Polonia Bytom rundę wiosenną rozpoczęła od remisu z GKS Bełchatów. Po końcowym gwizdku sędziego zawodnicy śląskiej drużyny długo pluli sobie w brodę z powodu zmarnowanej szansy na komplet punktów. - Takiego błędu, jaki popełniliśmy przy rzucie rożnym, kiedy padła bramka dla Bełchatowa jeszcze w życiu nie widziałem. Bełchatów każdy korner wykonywał tak samo i to co się z nami w tym momencie stało jest dla mnie nie do pomyślenia - przyznaje David Kobylik.
W starciu z GKS ambicji bytomianom odmówić było nie można. - Prowadzimy, gramy agresywnym pressingiem i przeważamy, a tracimy bramkę - bezradnie rozkłada ręce rozgrywający Polonii. - Gra na pewno nie była najlepsza, ale nie możemy sobie pozwolić na brak koncentracji w kolejnych meczach, bo to nas może kosztować utrzymanie - wskazuje czeski pomocnik.
Niebiesko-czerwoni stracili bramkę prowadząc i grając z przewagą jednego zawodnika po czerwonej kartce dla Łukasza Bociana. - Po czerwonej kartce mówiliśmy sobie, że musimy dalej grać aktywnie, pracować na błędy przeciwnika. Nic nie wskazywało na to, że możemy popełnić taki głupi błąd w obronie, który kosztował nas zwycięstwo w tym spotkaniu - dowodzi doświadczony zawodnik Polonii.

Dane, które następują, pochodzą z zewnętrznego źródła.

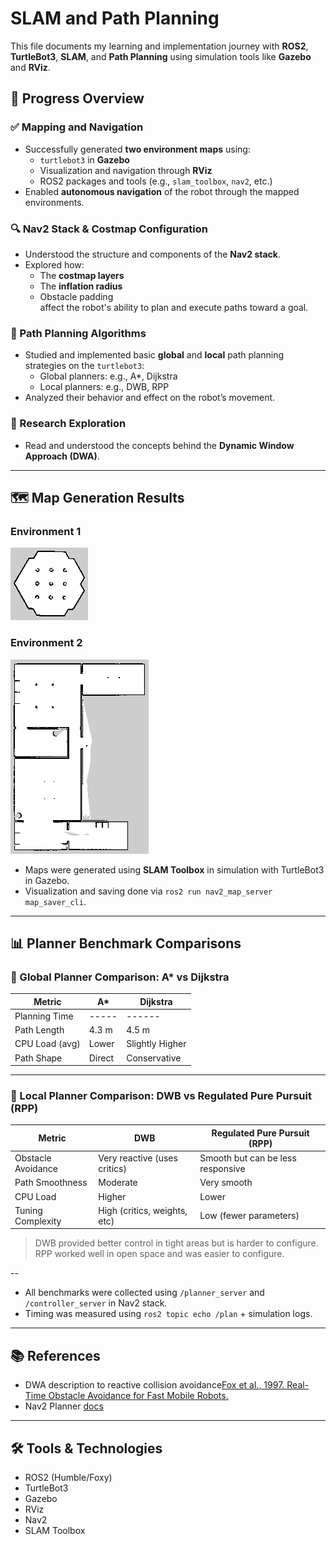 # SLAM and Path Planning

This file documents my learning and implementation journey with **ROS2**, **TurtleBot3**, **SLAM**, and **Path Planning** using simulation tools like **Gazebo** and **RViz**.

## 🚀 Progress Overview

### ✅ Mapping and Navigation
- Successfully generated **two environment maps** using:
  - `turtlebot3` in **Gazebo**
  - Visualization and navigation through **RViz**
  - ROS2 packages and tools (e.g., `slam_toolbox`, `nav2`, etc.)
- Enabled **autonomous navigation** of the robot through the mapped environments.

### 🔍 Nav2 Stack & Costmap Configuration
- Understood the structure and components of the **Nav2 stack**.
- Explored how:
  - The **costmap layers**
  - The **inflation radius**
  - Obstacle padding  
  affect the robot's ability to plan and execute paths toward a goal.

### 🧠 Path Planning Algorithms
- Studied and implemented basic **global** and **local** path planning strategies on the `turtlebot3`:
  - Global planners: e.g., A*, Dijkstra
  - Local planners: e.g., DWB, RPP
- Analyzed their behavior and effect on the robot’s movement.

### 📄 Research Exploration
- Read and understood the concepts behind the **Dynamic Window Approach (DWA)**.

---

## 🗺️ Map Generation Results

### Environment 1
![Map 1](maps/my_map1.png)

### Environment 2
![Map 2](maps/house_map.png)

- Maps were generated using **SLAM Toolbox** in simulation with TurtleBot3 in Gazebo.
- Visualization and saving done via `ros2 run nav2_map_server map_saver_cli`.

---

## 📊 Planner Benchmark Comparisons

### 🔁 Global Planner Comparison: A\* vs Dijkstra

| Metric              | A*                | Dijkstra           |
|---------------------|-------------------|--------------------|
| Planning Time       | -----             | ------             |
| Path Length         | 4.3 m             | 4.5 m              |
| CPU Load (avg)      | Lower             | Slightly Higher    |
| Path Shape          | Direct            | Conservative       |

---

### 🔁 Local Planner Comparison: DWB vs Regulated Pure Pursuit (RPP)

| Metric              | DWB                          | Regulated Pure Pursuit (RPP)       |
|---------------------|------------------------------|------------------------------------|
| Obstacle Avoidance  | Very reactive (uses critics) | Smooth but can be less responsive |
| Path Smoothness     | Moderate                     | Very smooth                        |
| CPU Load            | Higher                       | Lower                              |
| Tuning Complexity   | High (critics, weights, etc) | Low (fewer parameters)             |

> DWB provided better control in tight areas but is harder to configure.  
> RPP worked well in open space and was easier to configure.

--

- All benchmarks were collected using `/planner_server` and `/controller_server` in Nav2 stack.
- Timing was measured using `ros2 topic echo /plan` + simulation logs.

---

## 📚 References

- DWA description to reactive collision avoidance[Fox et al., 1997. Real-Time Obstacle Avoidance for Fast Mobile Robots.](https://www.ri.cmu.edu/pub_files/pub1/fox_dieter_1997_1/fox_dieter_1997_1.pdf)
- Nav2 Planner [docs](https://docs.nav2.org/setup_guides/algorithm/select_algorithm.html#selecting-the-algorithm-plugins)

---

## 🛠 Tools & Technologies
- ROS2 (Humble/Foxy)
- TurtleBot3
- Gazebo
- RViz
- Nav2
- SLAM Toolbox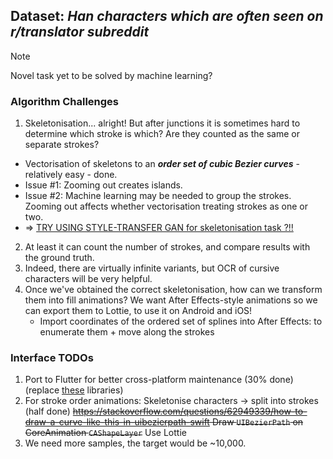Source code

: ## Dataset: *Han characters which are often seen on r/translator subreddit*
> [!NOTE]
> Novel task yet to be solved by machine learning?
### Algorithm Challenges
1. Skeletonisation... alright! But after junctions it is sometimes hard to determine which stroke is which? Are they counted as the same or separate strokes?
  * Vectorisation of skeletons to an ***order set of cubic Bezier curves*** - relatively easy - done.
  * Issue #1: Zooming out creates islands.
  * Issue #2: Machine learning may be needed to group the strokes. Zooming out affects whether vectorisation treating strokes as one or two.
  * => <ins>TRY USING STYLE-TRANSFER GAN for skeletonisation task ?!!</ins>
2. At least it can count the number of strokes, and compare results with the ground truth.
3. Indeed, there are virtually infinite variants, but OCR of cursive characters will be very helpful.
4. Once we've obtained the correct skeletonisation, how can we transform them into fill animations? We want After Effects-style animations so we can export them to Lottie, to use it on Android and iOS!
   * Import coordinates of the ordered set of splines into After Effects: to enumerate them + move along the strokes

### Interface TODOs
1. Port to Flutter for better cross-platform maintenance (30% done) (replace [these](Calligraphy%20Dictionary/Podfile) libraries)
2. For stroke order animations: Skeletonise characters -> split into strokes (half done) ~~https://stackoverflow.com/questions/62949339/how-to-draw-a-curve-like-this-in-uibezierpath-swift Draw `UIBezierPath` on CoreAnimation `CAShapeLayer`~~ Use Lottie
3. We need more samples, the target would be ~10,000.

- W drugiej połowie pokazaliśmy się ze zdecydowanie lepszej niż w pierwszej. Przede wszystkim wywalczyliśmy sobie przewagę w środku pola, dzięki czemu stwarzaliśmy sobie sytuacje bramkowe. Szkoda zmarnowanej okazji Grześka Podstawka, bo gdyby nie trafił w słupek, a do bramki na pewno poszlibyśmy za ciosem i ten mecz wygrali. Musimy przeanalizować to spotkanie i w Gdańsku powalczyć o punkty - zapowiada gracz drużyny z Olimpijskiej.